In case you've been living under a rock for several years, there was this global phenomenon called "The MCU", aka the Marvel Cinematic Universe, that swept through movie theaters. Within that universe is a character called, "Captain America." Now, I was never a big fan of the Captain, but after seeing him on the big screen and doing more research on his inception and history, I've grown to really like him. You know, as far as fictional character-liking can go....
In his second movie, "The Winter Soldier", the Captain is confronted with an interesting dilemma. He is face-to-face with new and dangerous technology, the kind that is aimed at stopping criminals before they even act. This poses as a major conundrum for the Captain as he stands for the ideals of freedom, not fear. His observation is the catalyst for this episode, where I'll discuss the implications of personal freedom, oppressive government action, and whether we are being paranoid about the freedoms we covet. Doing so through the lens of a writer a writer and in just about a half an hour (simple, eh?).
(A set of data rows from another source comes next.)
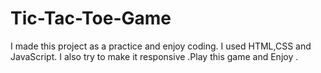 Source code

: # Tic-Tac-Toe-Game
I made this project as a practice and enjoy coding. I used HTML,CSS and JavaScript. I also try to make it responsive .Play this game and Enjoy .
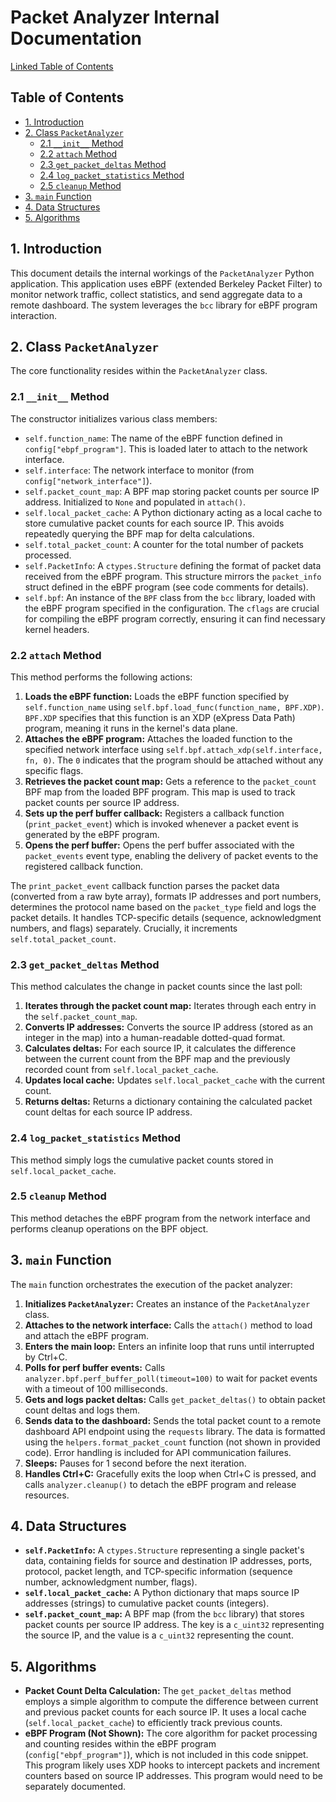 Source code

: # Packet Analyzer Internal Documentation

[Linked Table of Contents](#table-of-contents)

## <a name="table-of-contents"></a>Table of Contents

* [1. Introduction](#introduction)
* [2. Class `PacketAnalyzer`](#class-packetanalyzer)
    * [2.1 `__init__` Method](#init-method)
    * [2.2 `attach` Method](#attach-method)
    * [2.3 `get_packet_deltas` Method](#get-packet-deltas-method)
    * [2.4 `log_packet_statistics` Method](#log-packet-statistics-method)
    * [2.5 `cleanup` Method](#cleanup-method)
* [3. `main` Function](#main-function)
* [4. Data Structures](#data-structures)
* [5. Algorithms](#algorithms)


## <a name="introduction"></a>1. Introduction

This document details the internal workings of the `PacketAnalyzer` Python application.  This application uses eBPF (extended Berkeley Packet Filter) to monitor network traffic, collect statistics, and send aggregate data to a remote dashboard.  The system leverages the `bcc` library for eBPF program interaction.


## <a name="class-packetanalyzer"></a>2. Class `PacketAnalyzer`

The core functionality resides within the `PacketAnalyzer` class.

### <a name="init-method"></a>2.1 `__init__` Method

The constructor initializes various class members:

*   `self.function_name`:  The name of the eBPF function defined in `config["ebpf_program"]`. This is loaded later to attach to the network interface.
*   `self.interface`: The network interface to monitor (from `config["network_interface"]`).
*   `self.packet_count_map`: A BPF map storing packet counts per source IP address.  Initialized to `None` and populated in `attach()`.
*   `self.local_packet_cache`: A Python dictionary acting as a local cache to store cumulative packet counts for each source IP. This avoids repeatedly querying the BPF map for delta calculations.
*   `self.total_packet_count`: A counter for the total number of packets processed.
*   `self.PacketInfo`: A `ctypes.Structure` defining the format of packet data received from the eBPF program.  This structure mirrors the `packet_info` struct defined in the eBPF program (see code comments for details).
*   `self.bpf`: An instance of the `BPF` class from the `bcc` library, loaded with the eBPF program specified in the configuration. The `cflags` are crucial for compiling the eBPF program correctly, ensuring it can find necessary kernel headers.


### <a name="attach-method"></a>2.2 `attach` Method

This method performs the following actions:

1.  **Loads the eBPF function:** Loads the eBPF function specified by `self.function_name` using `self.bpf.load_func(function_name, BPF.XDP)`.  `BPF.XDP` specifies that this function is an XDP (eXpress Data Path) program, meaning it runs in the kernel's data plane.
2.  **Attaches the eBPF program:** Attaches the loaded function to the specified network interface using `self.bpf.attach_xdp(self.interface, fn, 0)`. The `0` indicates that the program should be attached without any specific flags.
3.  **Retrieves the packet count map:** Gets a reference to the `packet_count` BPF map from the loaded BPF program.  This map is used to track packet counts per source IP address.
4.  **Sets up the perf buffer callback:** Registers a callback function (`print_packet_event`) which is invoked whenever a packet event is generated by the eBPF program.
5.  **Opens the perf buffer:** Opens the perf buffer associated with the `packet_events` event type, enabling the delivery of packet events to the registered callback function.


The `print_packet_event` callback function parses the packet data (converted from a raw byte array), formats IP addresses and port numbers, determines the protocol name based on the `packet_type` field and logs the packet details. It handles TCP-specific details (sequence, acknowledgment numbers, and flags) separately.  Crucially, it increments `self.total_packet_count`.

### <a name="get-packet-deltas-method"></a>2.3 `get_packet_deltas` Method

This method calculates the change in packet counts since the last poll:

1.  **Iterates through the packet count map:** Iterates through each entry in the `self.packet_count_map`.
2.  **Converts IP addresses:** Converts the source IP address (stored as an integer in the map) into a human-readable dotted-quad format.
3.  **Calculates deltas:** For each source IP, it calculates the difference between the current count from the BPF map and the previously recorded count from `self.local_packet_cache`.
4.  **Updates local cache:** Updates `self.local_packet_cache` with the current count.
5.  **Returns deltas:** Returns a dictionary containing the calculated packet count deltas for each source IP address.


### <a name="log-packet-statistics-method"></a>2.4 `log_packet_statistics` Method

This method simply logs the cumulative packet counts stored in `self.local_packet_cache`.


### <a name="cleanup-method"></a>2.5 `cleanup` Method

This method detaches the eBPF program from the network interface and performs cleanup operations on the BPF object.


## <a name="main-function"></a>3. `main` Function

The `main` function orchestrates the execution of the packet analyzer:

1.  **Initializes `PacketAnalyzer`:** Creates an instance of the `PacketAnalyzer` class.
2.  **Attaches to the network interface:** Calls the `attach()` method to load and attach the eBPF program.
3.  **Enters the main loop:** Enters an infinite loop that runs until interrupted by Ctrl+C.
4.  **Polls for perf buffer events:** Calls `analyzer.bpf.perf_buffer_poll(timeout=100)` to wait for packet events with a timeout of 100 milliseconds.
5.  **Gets and logs packet deltas:** Calls `get_packet_deltas()` to obtain packet count deltas and logs them.
6.  **Sends data to the dashboard:** Sends the total packet count to a remote dashboard API endpoint using the `requests` library. The data is formatted using the `helpers.format_packet_count` function (not shown in provided code). Error handling is included for API communication failures.
7.  **Sleeps:** Pauses for 1 second before the next iteration.
8.  **Handles Ctrl+C:** Gracefully exits the loop when Ctrl+C is pressed, and calls `analyzer.cleanup()` to detach the eBPF program and release resources.


## <a name="data-structures"></a>4. Data Structures

*   **`self.PacketInfo`:** A `ctypes.Structure` representing a single packet's data, containing fields for source and destination IP addresses, ports, protocol, packet length, and TCP-specific information (sequence number, acknowledgment number, flags).
*   **`self.local_packet_cache`:** A Python dictionary that maps source IP addresses (strings) to cumulative packet counts (integers).
*   **`self.packet_count_map`:** A BPF map (from the `bcc` library) that stores packet counts per source IP address.  The key is a `c_uint32` representing the source IP, and the value is a `c_uint32` representing the count.


## <a name="algorithms"></a>5. Algorithms

*   **Packet Count Delta Calculation:** The `get_packet_deltas` method employs a simple algorithm to compute the difference between current and previous packet counts for each source IP.  It uses a local cache (`self.local_packet_cache`) to efficiently track previous counts.
*   **eBPF Program (Not Shown):** The core algorithm for packet processing and counting resides within the eBPF program (`config["ebpf_program"]`), which is not included in this code snippet.  This program likely uses XDP hooks to intercept packets and increment counters based on source IP addresses.  This program would need to be separately documented.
C.S. Lewis is one of my favorite authors of all time. His literary works are popular outside of even the Christian community, for which he is most known. But one such title that is often overlooked is a short story called, The Great Divorce. It's about about a man riding a bus to somewhere. And that somewhere just so happens to be heaven. For those who get off, it's a path to hell. But there are more than a few ways to get off the bus and head to the underworld.
This analysis I attempt is a true deep dive. So it's lengthy, but like any of Lewis' works, it's chock full of meat to chew on. In particular, the topic of heaven and hell and why we might forget about one while in pursuit of the other.